BEGIN SUPPLIED MATERIAL
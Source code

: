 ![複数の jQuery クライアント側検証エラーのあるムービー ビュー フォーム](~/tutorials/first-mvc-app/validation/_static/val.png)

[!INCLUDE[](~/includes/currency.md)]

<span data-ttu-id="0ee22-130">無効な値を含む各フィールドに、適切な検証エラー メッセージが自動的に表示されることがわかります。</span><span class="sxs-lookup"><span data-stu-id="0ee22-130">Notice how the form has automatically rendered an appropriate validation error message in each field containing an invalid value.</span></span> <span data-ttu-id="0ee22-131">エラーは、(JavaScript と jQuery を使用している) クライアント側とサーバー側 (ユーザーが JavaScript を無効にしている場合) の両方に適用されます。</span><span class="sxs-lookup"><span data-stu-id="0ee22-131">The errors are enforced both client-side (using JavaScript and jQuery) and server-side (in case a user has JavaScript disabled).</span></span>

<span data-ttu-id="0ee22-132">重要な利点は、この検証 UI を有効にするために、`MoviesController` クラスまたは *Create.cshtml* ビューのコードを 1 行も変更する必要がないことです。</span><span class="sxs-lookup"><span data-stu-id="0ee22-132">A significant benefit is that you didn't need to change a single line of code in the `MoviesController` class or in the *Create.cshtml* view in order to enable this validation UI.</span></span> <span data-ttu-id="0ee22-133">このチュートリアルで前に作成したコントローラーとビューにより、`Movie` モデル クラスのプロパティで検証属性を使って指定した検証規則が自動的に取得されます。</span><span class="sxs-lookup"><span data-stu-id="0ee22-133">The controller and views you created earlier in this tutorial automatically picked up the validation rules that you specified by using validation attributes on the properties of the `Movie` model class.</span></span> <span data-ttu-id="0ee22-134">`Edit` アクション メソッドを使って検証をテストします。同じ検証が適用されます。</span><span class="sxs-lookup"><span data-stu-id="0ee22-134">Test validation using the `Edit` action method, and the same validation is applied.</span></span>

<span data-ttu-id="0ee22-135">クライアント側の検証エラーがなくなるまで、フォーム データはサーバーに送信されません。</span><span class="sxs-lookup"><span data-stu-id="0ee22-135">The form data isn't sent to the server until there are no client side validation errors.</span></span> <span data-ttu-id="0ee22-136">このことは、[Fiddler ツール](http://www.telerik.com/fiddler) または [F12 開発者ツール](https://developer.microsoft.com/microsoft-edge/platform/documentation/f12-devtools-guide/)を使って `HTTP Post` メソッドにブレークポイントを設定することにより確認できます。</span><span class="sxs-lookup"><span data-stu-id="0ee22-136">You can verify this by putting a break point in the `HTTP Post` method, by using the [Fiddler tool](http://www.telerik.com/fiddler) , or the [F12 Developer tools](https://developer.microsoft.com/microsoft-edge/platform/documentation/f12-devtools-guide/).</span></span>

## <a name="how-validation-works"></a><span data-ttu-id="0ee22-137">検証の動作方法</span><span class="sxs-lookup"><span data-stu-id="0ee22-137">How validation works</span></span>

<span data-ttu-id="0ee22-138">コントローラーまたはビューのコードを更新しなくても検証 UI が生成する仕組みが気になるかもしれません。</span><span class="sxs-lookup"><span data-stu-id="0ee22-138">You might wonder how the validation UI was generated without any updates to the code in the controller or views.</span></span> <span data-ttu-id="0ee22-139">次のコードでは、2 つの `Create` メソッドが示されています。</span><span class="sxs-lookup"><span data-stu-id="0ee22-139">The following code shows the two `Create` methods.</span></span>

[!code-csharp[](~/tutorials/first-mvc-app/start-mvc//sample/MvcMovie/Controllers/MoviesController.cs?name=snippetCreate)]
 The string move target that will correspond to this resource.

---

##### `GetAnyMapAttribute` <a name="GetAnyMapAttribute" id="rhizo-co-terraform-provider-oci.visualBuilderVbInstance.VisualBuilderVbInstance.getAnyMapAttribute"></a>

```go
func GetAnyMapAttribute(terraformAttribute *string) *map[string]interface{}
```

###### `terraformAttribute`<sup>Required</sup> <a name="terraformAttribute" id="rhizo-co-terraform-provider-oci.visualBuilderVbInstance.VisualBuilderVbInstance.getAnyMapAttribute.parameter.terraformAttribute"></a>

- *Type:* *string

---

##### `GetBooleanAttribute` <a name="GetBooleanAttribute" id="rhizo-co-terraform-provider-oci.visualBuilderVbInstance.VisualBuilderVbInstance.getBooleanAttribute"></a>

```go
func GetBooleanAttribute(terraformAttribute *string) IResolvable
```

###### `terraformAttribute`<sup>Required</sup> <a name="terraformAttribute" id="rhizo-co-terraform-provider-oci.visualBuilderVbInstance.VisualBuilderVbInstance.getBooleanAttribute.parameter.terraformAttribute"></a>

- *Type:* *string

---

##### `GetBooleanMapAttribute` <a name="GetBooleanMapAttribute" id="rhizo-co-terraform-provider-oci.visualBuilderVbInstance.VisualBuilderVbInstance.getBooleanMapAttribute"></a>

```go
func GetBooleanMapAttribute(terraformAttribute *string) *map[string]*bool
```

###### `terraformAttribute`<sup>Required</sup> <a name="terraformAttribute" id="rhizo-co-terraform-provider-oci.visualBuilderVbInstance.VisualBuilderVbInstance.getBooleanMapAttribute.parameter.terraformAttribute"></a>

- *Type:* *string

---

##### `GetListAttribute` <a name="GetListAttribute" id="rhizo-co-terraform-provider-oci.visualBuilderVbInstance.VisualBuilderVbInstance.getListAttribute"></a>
END SUPPLIED MATERIAL
Give every entry back exactly as it was written above.

Source code

: ![複数の jQuery クライアント側検証エラーのあるムービー ビュー フォーム](~/tutorials/first-mvc-app/validation/_static/val.png)

[!INCLUDE[](~/includes/currency.md)]

<span data-ttu-id="0ee22-130">無効な値を含む各フィールドに、適切な検証エラー メッセージが自動的に表示されることがわかります。</span><span class="sxs-lookup"><span data-stu-id="0ee22-130">Notice how the form has automatically rendered an appropriate validation error message in each field containing an invalid value.</span></span> <span data-ttu-id="0ee22-131">エラーは、(JavaScript と jQuery を使用している) クライアント側とサーバー側 (ユーザーが JavaScript を無効にしている場合) の両方に適用されます。</span><span class="sxs-lookup"><span data-stu-id="0ee22-131">The errors are enforced both client-side (using JavaScript and jQuery) and server-side (in case a user has JavaScript disabled).</span></span>

<span data-ttu-id="0ee22-132">重要な利点は、この検証 UI を有効にするために、`MoviesController` クラスまたは *Create.cshtml* ビューのコードを 1 行も変更する必要がないことです。</span><span class="sxs-lookup"><span data-stu-id="0ee22-132">A significant benefit is that you didn't need to change a single line of code in the `MoviesController` class or in the *Create.cshtml* view in order to enable this validation UI.</span></span> <span data-ttu-id="0ee22-133">このチュートリアルで前に作成したコントローラーとビューにより、`Movie` モデル クラスのプロパティで検証属性を使って指定した検証規則が自動的に取得されます。</span><span class="sxs-lookup"><span data-stu-id="0ee22-133">The controller and views you created earlier in this tutorial automatically picked up the validation rules that you specified by using validation attributes on the properties of the `Movie` model class.</span></span> <span data-ttu-id="0ee22-134">`Edit` アクション メソッドを使って検証をテストします。同じ検証が適用されます。</span><span class="sxs-lookup"><span data-stu-id="0ee22-134">Test validation using the `Edit` action method, and the same validation is applied.</span></span>

<span data-ttu-id="0ee22-135">クライアント側の検証エラーがなくなるまで、フォーム データはサーバーに送信されません。</span><span class="sxs-lookup"><span data-stu-id="0ee22-135">The form data isn't sent to the server until there are no client side validation errors.</span></span> <span data-ttu-id="0ee22-136">このことは、[Fiddler ツール](http://www.telerik.com/fiddler) または [F12 開発者ツール](https://developer.microsoft.com/microsoft-edge/platform/documentation/f12-devtools-guide/)を使って `HTTP Post` メソッドにブレークポイントを設定することにより確認できます。</span><span class="sxs-lookup"><span data-stu-id="0ee22-136">You can verify this by putting a break point in the `HTTP Post` method, by using the [Fiddler tool](http://www.telerik.com/fiddler) , or the [F12 Developer tools](https://developer.microsoft.com/microsoft-edge/platform/documentation/f12-devtools-guide/).</span></span>

## <a name="how-validation-works"></a><span data-ttu-id="0ee22-137">検証の動作方法</span><span class="sxs-lookup"><span data-stu-id="0ee22-137">How validation works</span></span>

<span data-ttu-id="0ee22-138">コントローラーまたはビューのコードを更新しなくても検証 UI が生成する仕組みが気になるかもしれません。</span><span class="sxs-lookup"><span data-stu-id="0ee22-138">You might wonder how the validation UI was generated without any updates to the code in the controller or views.</span></span> <span data-ttu-id="0ee22-139">次のコードでは、2 つの `Create` メソッドが示されています。</span><span class="sxs-lookup"><span data-stu-id="0ee22-139">The following code shows the two `Create` methods.</span></span>

[!code-csharp[](~/tutorials/first-mvc-app/start-mvc//sample/MvcMovie/Controllers/MoviesController.cs?name=snippetCreate)]
 The string move target that will correspond to this resource.

---

##### `GetAnyMapAttribute` <a name="GetAnyMapAttribute" id="rhizo-co-terraform-provider-oci.visualBuilderVbInstance.VisualBuilderVbInstance.getAnyMapAttribute"></a>

```go
func GetAnyMapAttribute(terraformAttribute *string) *map[string]interface{}
```

###### `terraformAttribute`<sup>Required</sup> <a name="terraformAttribute" id="rhizo-co-terraform-provider-oci.visualBuilderVbInstance.VisualBuilderVbInstance.getAnyMapAttribute.parameter.terraformAttribute"></a>

- *Type:* *string

---

##### `GetBooleanAttribute` <a name="GetBooleanAttribute" id="rhizo-co-terraform-provider-oci.visualBuilderVbInstance.VisualBuilderVbInstance.getBooleanAttribute"></a>

```go
func GetBooleanAttribute(terraformAttribute *string) IResolvable
```

###### `terraformAttribute`<sup>Required</sup> <a name="terraformAttribute" id="rhizo-co-terraform-provider-oci.visualBuilderVbInstance.VisualBuilderVbInstance.getBooleanAttribute.parameter.terraformAttribute"></a>

- *Type:* *string

---

##### `GetBooleanMapAttribute` <a name="GetBooleanMapAttribute" id="rhizo-co-terraform-provider-oci.visualBuilderVbInstance.VisualBuilderVbInstance.getBooleanMapAttribute"></a>

```go
func GetBooleanMapAttribute(terraformAttribute *string) *map[string]*bool
```

###### `terraformAttribute`<sup>Required</sup> <a name="terraformAttribute" id="rhizo-co-terraform-provider-oci.visualBuilderVbInstance.VisualBuilderVbInstance.getBooleanMapAttribute.parameter.terraformAttribute"></a>

- *Type:* *string

---

##### `GetListAttribute` <a name="GetListAttribute" id="rhizo-co-terraform-provider-oci.visualBuilderVbInstance.VisualBuilderVbInstance.getListAttribute"></a>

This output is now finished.